Direct extraction of optical constants of organic semiconductors in ultrastrongly coupled microcavities and their application in antireflection design for polariton devices.

The strongly bound Frenkel excitons in organic semiconductors enable strong or even ultrastrong exciton-photon coupling in room-temperature cavities, with the resulting polariton states typically resolved through reflectance measurements. This paper demonstrates that the distinct features of exciton and polariton modes in the reflectance spectra of strongly/ultrastrongly coupled organic microcavities can be effectively utilized to extract the optical constants and physical thickness of the embedded organic semiconductor. We investigate metal-clad microcavities based on two prototype conjugated polymers, poly[2-methoxy-5-(3,7-dimethyloctyloxy)-1,4-phenylenevinylene] (MDMO-PPV) and poly(3-hexylthiophene) (P3HT), both exhibiting ultrastrong coupling characteristics.

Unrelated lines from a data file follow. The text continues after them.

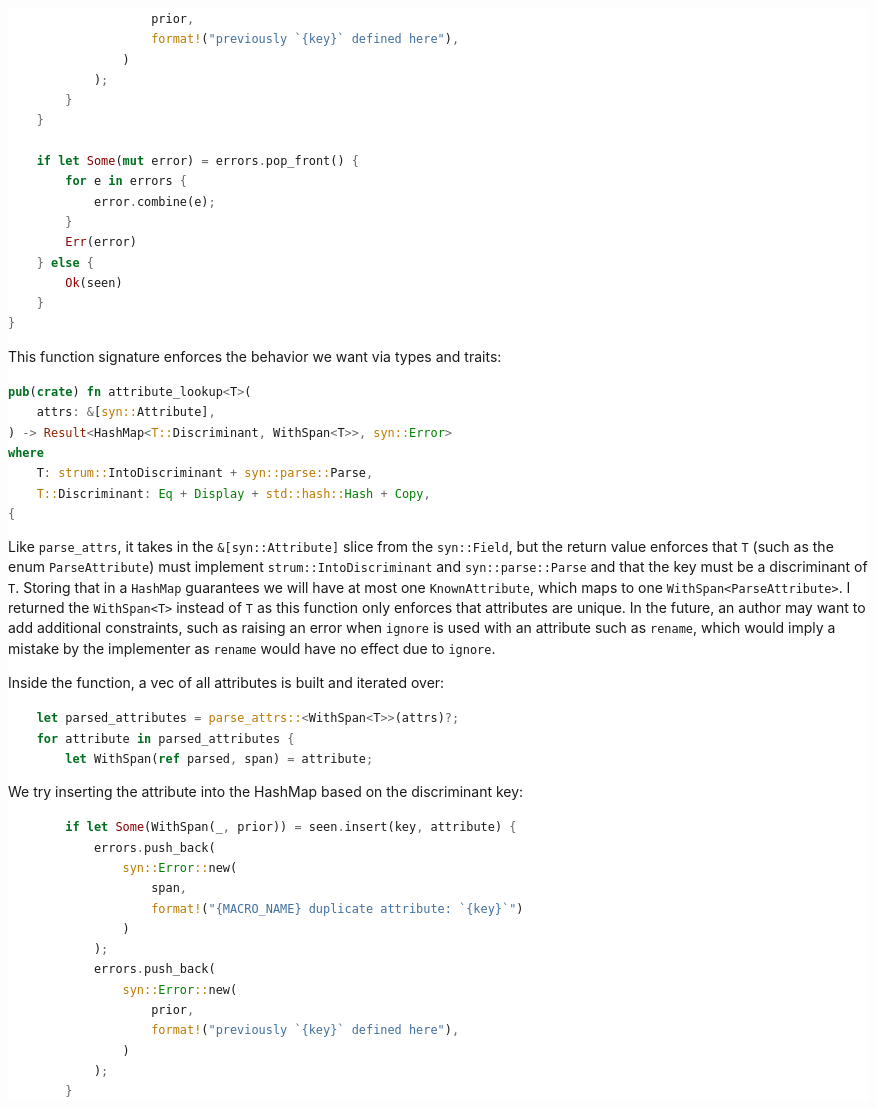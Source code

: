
 ```rust
                    prior,
                    format!("previously `{key}` defined here"),
                )
            );
        }
    }

    if let Some(mut error) = errors.pop_front() {
        for e in errors {
            error.combine(e);
        }
        Err(error)
    } else {
        Ok(seen)
    }
}
```


This function signature enforces the behavior we want via types and traits:

```rust
pub(crate) fn attribute_lookup<T>(
    attrs: &[syn::Attribute],
) -> Result<HashMap<T::Discriminant, WithSpan<T>>, syn::Error>
where
    T: strum::IntoDiscriminant + syn::parse::Parse,
    T::Discriminant: Eq + Display + std::hash::Hash + Copy,
{
```


Like `parse_attrs`, it takes in the `&[syn::Attribute]` slice from the `syn::Field`, but the return value enforces that `T` (such as the enum `ParseAttribute`) must implement `strum::IntoDiscriminant` and `syn::parse::Parse` and that the key must be a discriminant of `T`. Storing that in a `HashMap` guarantees we will have at most one `KnownAttribute`, which maps to one `WithSpan<ParseAttribute>`. I returned the `WithSpan<T>` instead of `T` as this function only enforces that attributes are unique. In the future, an author may want to add additional constraints, such as raising an error when `ignore` is used with an attribute such as `rename`, which would imply a mistake by the implementer as `rename` would have no effect due to `ignore`.

Inside the function, a vec of all attributes is built and iterated over:

```rust
    let parsed_attributes = parse_attrs::<WithSpan<T>>(attrs)?;
    for attribute in parsed_attributes {
        let WithSpan(ref parsed, span) = attribute;
```


We try inserting the attribute into the HashMap based on the discriminant key:

```rust
        if let Some(WithSpan(_, prior)) = seen.insert(key, attribute) {
            errors.push_back(
                syn::Error::new(
                    span,
                    format!("{MACRO_NAME} duplicate attribute: `{key}`")
                )
            );
            errors.push_back(
                syn::Error::new(
                    prior,
                    format!("previously `{key}` defined here"),
                )
            );
        }
```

The (n,k) spectra and thickness of these polymer films are determined by fitting the normal incidence reflectance spectra of organic microcavities, using Kramers-Kronig transformation and transfer-matrix calculations with varying optical and thickness parameters. We also examine the individual effects of the main fitting parameters on the spectrum, establishing a close correlation with the underlying polariton properties. Moreover, we analyze the optical admittance at exciton and polariton modes to understand reflectance variations with different parameters, which facilitates precise control of optical properties at specific modes through cavity design. Finally, using the extracted optical constants of MDMO-PPV and P3HT, we propose optimized microcavity designs that exhibit antireflection at the lower polariton mode for potential luminescence and photodetection device applications.